Dataset excerpts
************

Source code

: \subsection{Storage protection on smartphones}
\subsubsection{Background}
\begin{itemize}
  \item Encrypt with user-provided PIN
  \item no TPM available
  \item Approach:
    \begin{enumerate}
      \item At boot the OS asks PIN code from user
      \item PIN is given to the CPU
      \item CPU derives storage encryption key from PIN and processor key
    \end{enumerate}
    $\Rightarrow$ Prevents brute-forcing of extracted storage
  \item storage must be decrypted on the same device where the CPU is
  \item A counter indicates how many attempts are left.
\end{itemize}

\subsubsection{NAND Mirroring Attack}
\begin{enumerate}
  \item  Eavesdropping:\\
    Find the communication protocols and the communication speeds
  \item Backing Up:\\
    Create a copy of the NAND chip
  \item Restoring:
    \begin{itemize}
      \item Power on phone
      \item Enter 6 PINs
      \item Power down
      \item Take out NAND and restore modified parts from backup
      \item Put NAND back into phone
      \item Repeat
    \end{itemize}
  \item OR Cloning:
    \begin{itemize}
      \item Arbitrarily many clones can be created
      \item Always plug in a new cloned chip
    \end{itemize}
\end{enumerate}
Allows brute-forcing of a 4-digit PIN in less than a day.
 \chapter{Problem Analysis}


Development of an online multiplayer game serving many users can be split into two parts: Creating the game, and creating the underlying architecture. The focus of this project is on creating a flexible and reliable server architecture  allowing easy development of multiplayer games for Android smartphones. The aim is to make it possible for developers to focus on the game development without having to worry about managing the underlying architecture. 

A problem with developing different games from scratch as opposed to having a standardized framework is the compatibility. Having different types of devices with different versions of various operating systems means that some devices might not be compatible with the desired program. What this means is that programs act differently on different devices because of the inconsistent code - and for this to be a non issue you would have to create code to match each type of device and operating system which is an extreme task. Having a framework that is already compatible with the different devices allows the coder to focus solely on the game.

************

TASK »
Return, line for line and unchanged, the data from its first line through the line containing "given to the CPU".

RESPONSE FOR THIS EXERCISE »
Source code

: \subsection{Storage protection on smartphones}
\subsubsection{Background}
\begin{itemize}
  \item Encrypt with user-provided PIN
  \item no TPM available
  \item Approach:
    \begin{enumerate}
      \item At boot the OS asks PIN code from user
      \item PIN is given to the CPU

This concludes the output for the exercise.